9. Major Risks & Mitigations
The primary risk is that submodules may introduce complexity in dependency management, particularly for developers unfamiliar with Git submodules. This will be mitigated through comprehensive documentation, automated verification scripts, and clear procedures for submodule initialization and updates. Another significant risk is the potential for divergence between the main repository and submodule references, leading to build failures. This will be addressed through automated verification during the CMake configuration phase and clear error messages when submodules are not properly synchronized. There is also a risk that upstream repositories may disappear or become unavailable, making it impossible to clone submodules. This will be mitigated by maintaining a comprehensive dependency manifest with all necessary information and considering periodic archival of critical dependencies. The risk of license incompatibility will be addressed through thorough review of all submodule licenses before inclusion and continuous monitoring for license changes.
10. Out of Scope
This strategy does not address the evaluation of specific third-party libraries for technical suitability, as that is covered by separate architectural review processes. The approach does not provide guidance on negotiating licenses or legal agreements with third-party vendors, as those matters fall under legal review. The strategy does not cover the integration of proprietary or commercially licensed components, as Pound is an open-source project with specific licensing requirements. Continuous integration testing of third-party components is considered part of the broader testing strategy and not specifically addressed here. The strategy also does not address the long-term maintenance of deprecated third-party dependencies, as those should be removed rather than maintained.

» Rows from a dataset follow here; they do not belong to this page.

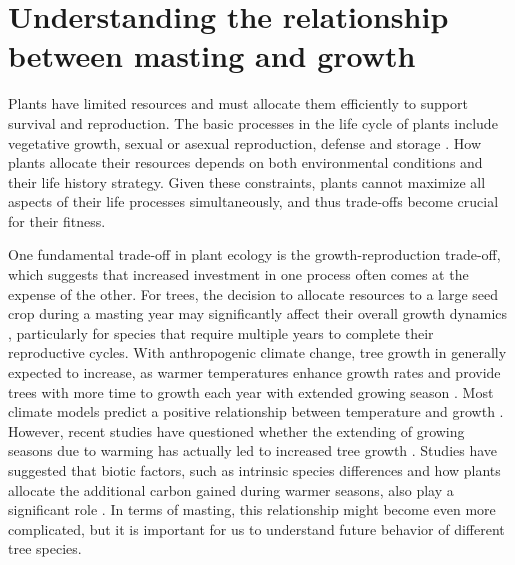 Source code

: \documentclass[11pt,letter]{article}
\begin{document}
\section{Understanding the relationship between masting and growth}
Plants have limited resources and must allocate them efficiently to support survival and reproduction. The basic processes in the life cycle of plants include vegetative growth, sexual or asexual reproduction, defense and storage \citep{bazzaz1997plant}. How plants allocate their resources depends on both environmental conditions and their life history strategy. Given these constraints, plants cannot maximize all aspects of their life processes simultaneously, and thus trade-offs become crucial for their fitness.\par
One fundamental trade-off in plant ecology is the growth-reproduction trade-off, which suggests that increased investment in one process often comes at the expense of the other\citep{stearns1998evolution}. For trees, the decision to allocate resources to a large seed crop during a masting year may significantly affect their overall growth dynamics \citep{hacket2016tree}, particularly for species that require multiple years to complete their reproductive cycles. With anthropogenic climate change, tree growth in generally expected to increase, as warmer temperatures enhance growth rates and provide trees with more time to growth each year with extended growing season \citep{keenan2014net, finzi2020carbon}. Most climate models predict a positive relationship between temperature and growth \citep{ito2020global, friedlingstein2022global}. However, recent studies have questioned whether the extending of growing seasons due to warming has actually led to increased tree growth \citep{dow2022warm, green2022limits}.  Studies have suggested that biotic factors, such as intrinsic species differences and how plants allocate the additional carbon gained during warmer seasons, also play a significant role \citep{hacket2016consistent}. In terms of masting, this relationship might become even more complicated, but it is important for us to understand future behavior of different tree species.\par
\end{document}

11. Alternatives Considered
The primary alternative to Git submodules is direct vendoring of third-party code into the repository, which involves copying source code directly into the project repository. While this approach provides complete control over dependencies and eliminates external network dependencies during builds, it significantly increases repository size and makes updates more cumbersome. Another alternative is CMake FetchContent, which downloads dependencies at build time. This approach offers convenience but sacrifices reproducibility and control, as builds become dependent on external network availability and the continued existence of remote repositories. Package managers like vcpkg or Conan were also considered but rejected due to their complexity and the additional attack surface they introduce. Each of these alternatives was ultimately deemed unsuitable for a safety-critical system where cryptographic integrity verification and reproducibility are paramount.
12. Recommendation
After careful analysis of all alternatives, Git submodules represent the superior approach for the Pound project. While they introduce some complexity in dependency management, they provide the level of cryptographic integrity verification, version control, and reproducibility demanded by a safety-critical system. The current approach of mixed dependency management methods must be replaced entirely with this standardized submodule strategy. The benefits of Git's built-in integrity verification, clear version tracking, and simplified updates far outweigh the complexity of submodule management. This approach aligns perfectly with our fail-fast philosophy and ensures that every line of code in the project, whether first-party or third-party, is subject to the same rigorous standards of safety and reliability. The transition to this approach should begin immediately with a complete inventory of all current third-party dependencies and their conversion to Git submodules.